Afrika emphasized the NAACP was “not against law enforcement. We need law enforcement. But it has to be accountable,” he said, WTOC reported.
The news conference was called by Afrika and Bass to discuss the shootings of blacks by white police officers around the nation. It comes on the heels of a call by the Southern Christian Leadership Conference just a few weeks ago for blacks around the nation to arm themselves and exercise their Second Amendment rights.
“You know, the SCLC stands for nonviolence,” said Rev. Samuel Mosteller, the president of the Georgia-based group, the news blog Hello Beautiful reported. “But nonviolence hasn’t worked in this instance. You stand there, [police] shoot. You run, they shoot. We’re going to have to take a different tack. Nobody is protecting the black community. I am going to have to advocate, at this point, that all African-Americans [exercise] their Second Amendment rights.”

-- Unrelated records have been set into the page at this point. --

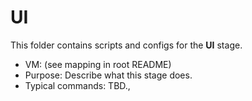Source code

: # UI

This folder contains scripts and configs for the **UI** stage.

- VM: (see mapping in root README)
- Purpose: Describe what this stage does.
- Typical commands: TBD.,

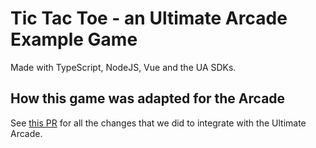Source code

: # Tic Tac Toe - an Ultimate Arcade Example Game

Made with TypeScript, NodeJS, Vue and the UA SDKs.

## How this game was adapted for the Arcade

See [this PR](https://github.com/UltimateTournament/NodeJS-Example-TicTacToe/pull/2) for all the changes
that we did to integrate with the Ultimate Arcade.
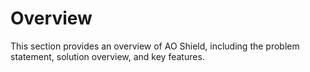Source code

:# Overview

This section provides an overview of AO Shield, including the problem statement, solution overview, and key features.
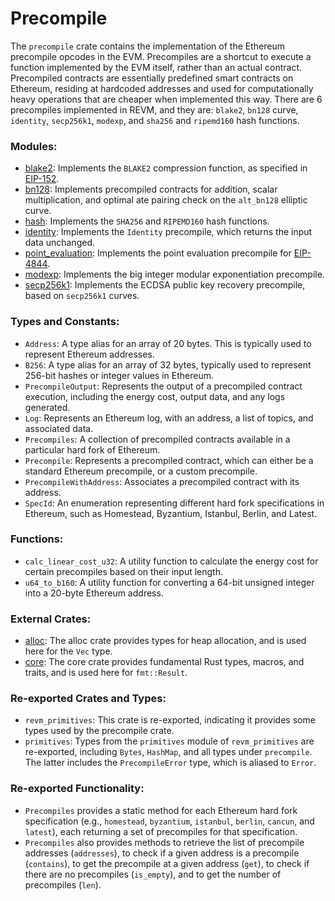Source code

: # Precompile

The `precompile` crate contains the implementation of the Ethereum precompile opcodes in the EVM.
Precompiles are a shortcut to execute a function implemented by the EVM itself, rather than an actual contract.
Precompiled contracts are essentially predefined smart contracts on Ethereum, residing at hardcoded addresses and used for computationally heavy operations that are cheaper when implemented this way.
There are 6 precompiles implemented in REVM, and they are: `blake2`, `bn128` curve, `identity`, `secp256k1`, `modexp`, and `sha256` and `ripemd160` hash functions.

### Modules:

- [blake2](./precompile/blake2.md): Implements the `BLAKE2` compression function, as specified in [EIP-152](https://eips.ethereum.org/EIPS/eip-152).
- [bn128](./precompile/bn128.md): Implements precompiled contracts for addition, scalar multiplication, and optimal ate pairing check on the `alt_bn128` elliptic curve.
- [hash](./precompile/hash.md): Implements the `SHA256` and `RIPEMD160` hash functions.
- [identity](./precompile/identity.md): Implements the `Identity` precompile, which returns the input data unchanged.
- [point_evaluation](./precompile/point_evaluation.md): Implements the point evaluation precompile for [EIP-4844](https://eips.ethereum.org/EIPS/eip-4844).
- [modexp](./precompile/modexp.md): Implements the big integer modular exponentiation precompile.
- [secp256k1](./precompile/secp256k1.md): Implements the ECDSA public key recovery precompile, based on `secp256k1` curves.

### Types and Constants:

- `Address`: A type alias for an array of 20 bytes. This is typically used to represent Ethereum addresses.
- `B256`: A type alias for an array of 32 bytes, typically used to represent 256-bit hashes or integer values in Ethereum.
- `PrecompileOutput`: Represents the output of a precompiled contract execution, including the energy cost, output data, and any logs generated.
- `Log`: Represents an Ethereum log, with an address, a list of topics, and associated data.
- `Precompiles`: A collection of precompiled contracts available in a particular hard fork of Ethereum.
- `Precompile`: Represents a precompiled contract, which can either be a standard Ethereum precompile, or a custom precompile.
- `PrecompileWithAddress`: Associates a precompiled contract with its address.
- `SpecId`: An enumeration representing different hard fork specifications in Ethereum, such as Homestead, Byzantium, Istanbul, Berlin, and Latest.

### Functions:

- `calc_linear_cost_u32`: A utility function to calculate the energy cost for certain precompiles based on their input length.
- `u64_to_b160`: A utility function for converting a 64-bit unsigned integer into a 20-byte Ethereum address.

### External Crates:

- [alloc](https://doc.rust-lang.org/alloc/): The alloc crate provides types for heap allocation, and is used here for the `Vec` type.
- [core](https://doc.rust-lang.org/core/): The core crate provides fundamental Rust types, macros, and traits, and is used here for `fmt::Result`.

### Re-exported Crates and Types:

- `revm_primitives`: This crate is re-exported, indicating it provides some types used by the precompile crate.
- `primitives`: Types from the `primitives` module of `revm_primitives` are re-exported, including `Bytes`, `HashMap`, and all types under `precompile`. The latter includes the `PrecompileError` type, which is aliased to `Error`.

### Re-exported Functionality:

- `Precompiles` provides a static method for each Ethereum hard fork specification (e.g., `homestead`, `byzantium`, `istanbul`, `berlin`, `cancun`, and `latest`), each returning a set of precompiles for that specification.
- `Precompiles` also provides methods to retrieve the list of precompile addresses (`addresses`), to check if a given address is a precompile (`contains`), to get the precompile at a given address (`get`), to check if there are no precompiles (`is_empty`), and to get the number of precompiles (`len`).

His call-t0-arms came shortly after police in Smyrna, Georgia, shot to death a black man they claimed tried to run them over with his Maserati.
The sentiment has been echoed by other black leaders.
The president of the Universal Negro Improvement Association, Senghor Baye asppeared on “Aaron Klein Investigative Radio” and referred to a shooting of two police officers in Ferguson, Missouri, as a “what comes around, goes around” moment, as WND previously reported.
He said then: “We do not condone shooting police officers or police officers creating brutality against the people. But it’s very important for people to understand that some people who are oppressed and down-pressed don’t have many ways of getting the kind of justice that they deserve. So things of this nature are bound to happen eventually.”